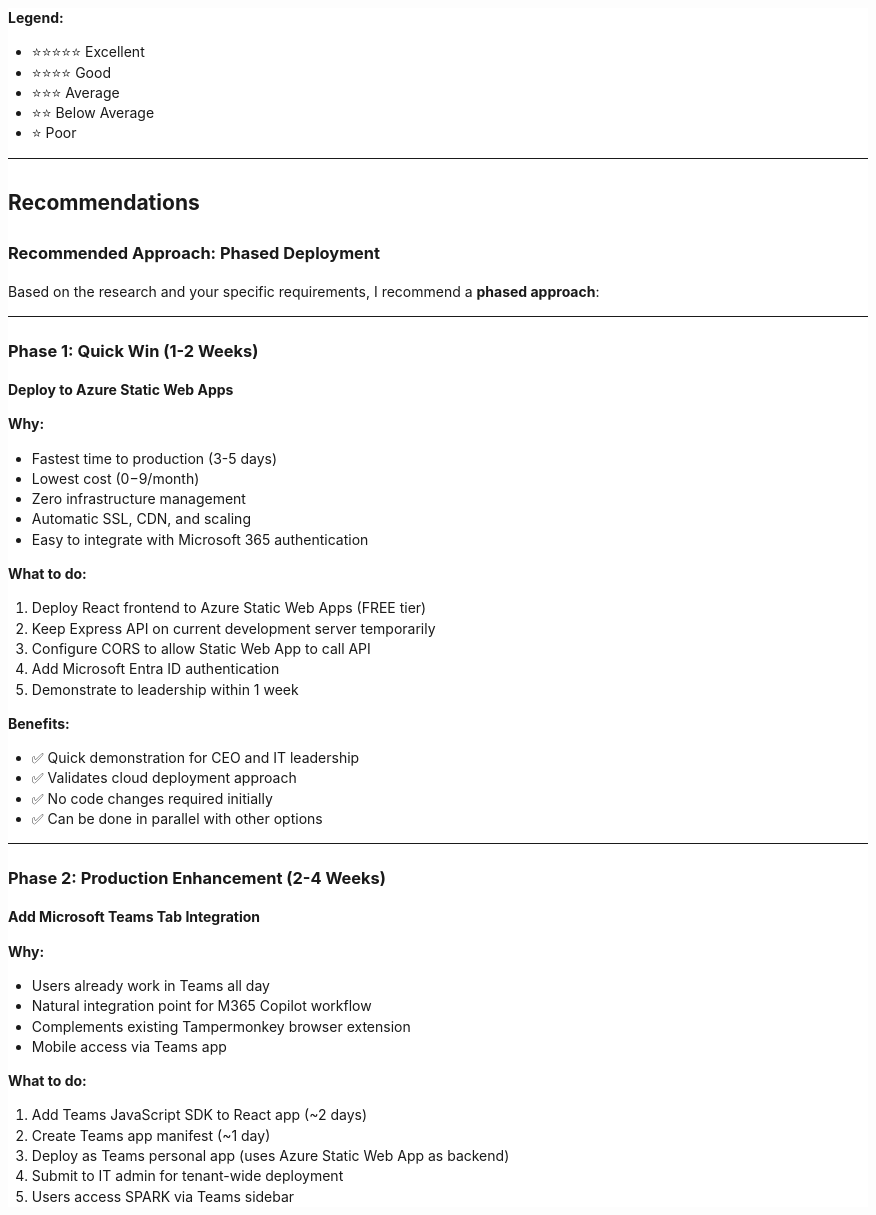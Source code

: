 **Legend:**
- ⭐⭐⭐⭐⭐ Excellent
- ⭐⭐⭐⭐ Good
- ⭐⭐⭐ Average
- ⭐⭐ Below Average
- ⭐ Poor

---

## Recommendations

### Recommended Approach: **Phased Deployment**

Based on the research and your specific requirements, I recommend a **phased approach**:

---

### **Phase 1: Quick Win (1-2 Weeks)**
**Deploy to Azure Static Web Apps**

**Why:**
- Fastest time to production (3-5 days)
- Lowest cost ($0-$9/month)
- Zero infrastructure management
- Automatic SSL, CDN, and scaling
- Easy to integrate with Microsoft 365 authentication

**What to do:**
1. Deploy React frontend to Azure Static Web Apps (FREE tier)
2. Keep Express API on current development server temporarily
3. Configure CORS to allow Static Web App to call API
4. Add Microsoft Entra ID authentication
5. Demonstrate to leadership within 1 week

**Benefits:**
- ✅ Quick demonstration for CEO and IT leadership
- ✅ Validates cloud deployment approach
- ✅ No code changes required initially
- ✅ Can be done in parallel with other options

---

### **Phase 2: Production Enhancement (2-4 Weeks)**
**Add Microsoft Teams Tab Integration**

**Why:**
- Users already work in Teams all day
- Natural integration point for M365 Copilot workflow
- Complements existing Tampermonkey browser extension
- Mobile access via Teams app

**What to do:**
1. Add Teams JavaScript SDK to React app (~2 days)
2. Create Teams app manifest (~1 day)
3. Deploy as Teams personal app (uses Azure Static Web App as backend)
4. Submit to IT admin for tenant-wide deployment
5. Users access SPARK via Teams sidebar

·····

▶ WHAT THE TASK REQUIRES
Copy the records exactly as they appear, leaving every picture out.

▶ TASK OUTPUT
Source code

: **Legend:**
- ⭐⭐⭐⭐⭐ Excellent
- ⭐⭐⭐⭐ Good
- ⭐⭐⭐ Average
- ⭐⭐ Below Average
- ⭐ Poor

---

## Recommendations

### Recommended Approach: **Phased Deployment**

Based on the research and your specific requirements, I recommend a **phased approach**:

---

### **Phase 1: Quick Win (1-2 Weeks)**
**Deploy to Azure Static Web Apps**

**Why:**
- Fastest time to production (3-5 days)
- Lowest cost ($0-$9/month)
- Zero infrastructure management
- Automatic SSL, CDN, and scaling
- Easy to integrate with Microsoft 365 authentication

**What to do:**
1. Deploy React frontend to Azure Static Web Apps (FREE tier)
2. Keep Express API on current development server temporarily
3. Configure CORS to allow Static Web App to call API
4. Add Microsoft Entra ID authentication
5. Demonstrate to leadership within 1 week

**Benefits:**
- ✅ Quick demonstration for CEO and IT leadership
- ✅ Validates cloud deployment approach
- ✅ No code changes required initially
- ✅ Can be done in parallel with other options

---

### **Phase 2: Production Enhancement (2-4 Weeks)**
**Add Microsoft Teams Tab Integration**

**Why:**
- Users already work in Teams all day
- Natural integration point for M365 Copilot workflow
- Complements existing Tampermonkey browser extension
- Mobile access via Teams app

**What to do:**
1. Add Teams JavaScript SDK to React app (~2 days)
2. Create Teams app manifest (~1 day)
3. Deploy as Teams personal app (uses Azure Static Web App as backend)
4. Submit to IT admin for tenant-wide deployment
5. Users access SPARK via Teams sidebar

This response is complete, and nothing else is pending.